R1a-L664 was probably more common and got reduced by Social Sellection, but may been related to Single Graves.

Virgin_Quilles_Sucks_R1a_Chadvski said...

@Davidski
I m making one list of Noble Families and Famous that are(or were) R1a, cause Maciamo Hay simple omitted a bunch and favor R1b lines, only on mine subgroup I found >30 lines , I guess that we will find a lot , specially from Poland, that had a great % of Nobles in their population even before Feudal (mostly) collapse.
Those guys always want to make our lineage secundary, when in fact we had Brahmins and Tribal Chieftains , several Great Scientists, Politicians, Monarchs.
I think that it is the greatest motivation to the Yamnaya Theory's Acceptance, Eastern Europe was the Homeland of Indo Europeans, the IE tradition always suggested that Elite Males wouldn't go abroad and conquest everywhere, in fact those who stayed on Eastern Euro were probably Elites and those who migrated was rivals that should been difficult to control.
Concepts like Koryos explain it , why should the dominant clan migrate earlier to Czech and the low continuous on the Homeland?
Considering both lineages couldn't came from Any Yamnaya source.

Ebizur said...

Y-DNA haplogroup R1b-M343 appears to have produced many branches over a span of approximately 4,000 years immediately following the MRCA of all extant R1b-M343. However, the branch that has produced R-M269 seems to have emerged from a bottleneck approximately 8,000 years after the conclusion of R1b-M343's early phase of diversification.

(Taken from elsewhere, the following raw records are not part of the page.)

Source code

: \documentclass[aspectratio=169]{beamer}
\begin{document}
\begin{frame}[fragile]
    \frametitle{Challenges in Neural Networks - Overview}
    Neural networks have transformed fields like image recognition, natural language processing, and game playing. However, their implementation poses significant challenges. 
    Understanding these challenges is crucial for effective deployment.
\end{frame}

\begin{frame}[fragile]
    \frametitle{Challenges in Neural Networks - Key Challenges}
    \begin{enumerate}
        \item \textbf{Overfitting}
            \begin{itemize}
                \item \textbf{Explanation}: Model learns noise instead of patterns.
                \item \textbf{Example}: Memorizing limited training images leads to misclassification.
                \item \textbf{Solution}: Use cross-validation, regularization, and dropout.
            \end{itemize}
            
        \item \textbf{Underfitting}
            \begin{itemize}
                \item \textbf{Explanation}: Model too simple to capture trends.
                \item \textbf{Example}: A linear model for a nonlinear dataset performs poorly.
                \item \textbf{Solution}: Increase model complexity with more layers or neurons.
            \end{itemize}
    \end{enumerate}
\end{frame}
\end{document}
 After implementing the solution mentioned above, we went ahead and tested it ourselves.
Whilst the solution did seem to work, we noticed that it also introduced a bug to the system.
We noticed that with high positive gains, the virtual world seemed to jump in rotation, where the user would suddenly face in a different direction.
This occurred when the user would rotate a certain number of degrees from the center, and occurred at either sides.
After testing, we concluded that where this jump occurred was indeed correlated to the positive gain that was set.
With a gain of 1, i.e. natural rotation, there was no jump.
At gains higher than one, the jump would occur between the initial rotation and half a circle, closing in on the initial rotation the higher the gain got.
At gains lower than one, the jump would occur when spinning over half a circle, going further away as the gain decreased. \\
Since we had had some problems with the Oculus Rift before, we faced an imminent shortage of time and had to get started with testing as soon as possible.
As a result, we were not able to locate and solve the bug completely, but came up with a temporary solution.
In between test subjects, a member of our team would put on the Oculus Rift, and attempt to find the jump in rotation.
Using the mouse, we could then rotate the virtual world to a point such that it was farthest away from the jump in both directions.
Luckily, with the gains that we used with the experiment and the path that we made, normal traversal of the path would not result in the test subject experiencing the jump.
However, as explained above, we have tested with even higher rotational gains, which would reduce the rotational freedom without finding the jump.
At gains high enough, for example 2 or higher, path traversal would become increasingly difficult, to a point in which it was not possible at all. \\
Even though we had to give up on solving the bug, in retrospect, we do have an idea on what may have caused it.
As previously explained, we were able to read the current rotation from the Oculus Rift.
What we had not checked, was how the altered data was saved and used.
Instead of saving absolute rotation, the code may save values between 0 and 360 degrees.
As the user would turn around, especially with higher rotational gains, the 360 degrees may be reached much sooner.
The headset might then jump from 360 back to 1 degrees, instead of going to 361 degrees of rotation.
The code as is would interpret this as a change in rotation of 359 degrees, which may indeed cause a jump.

I do not see any example of pre-R-M269 (i.e. Y-DNA that is more closely related to every member of R-M269 than to any member of R-M73 but whose MRCA with known members of R-M269 predates the MRCA of all known members of R-M269) tabulated on FTDNA Discover's Time Tree.

Has a reliably determined case of R-P297(xM269, M73) never been found anywhere even among samples of ancient DNA?

Gaska said...

@Virgin etc etc etc..

1-So, you don't know of any R1b samples among Amerindians before the European conquest, do you?

2-These R1b British neolithic samples are in fact three-I think we have already discussed these samples in this blog, two of them have dating problems and the other one has low coverage. Patterson should have redated those samples before publishing them. In any case, they join the group of controversial R1b-M269 in the European neolithic.

*I3035 (3.750 BC)-Fox Holes Cave, neolithic-HapY-R1b-U106>DF96>A7208
*I3019 (3.200 BC)-Cheddar, Totty Pot-HapY-R1b-M269
*I2611 (2.998 BC)-Tyne and Wear-HapY-R1b-L21>DF13>Z253>A11001

3-I am not going to comment on what you say about the origin of R1a and its relationship with IE, nor on your theory of the Roman elites & nobles, which I certainly find very amusing and entertaining.

4-Regarding your opinion about R1b-M269>L51>L151, I guess you haven't been following the discussion about these markers on this blog for the last few years but I have to highlight a great sentence you said

“R1a was brought to CWC on Czech and Poland MBA cause the R1a kicked R1b asses from Polish forest and then they (R1b) formed Unetice culture”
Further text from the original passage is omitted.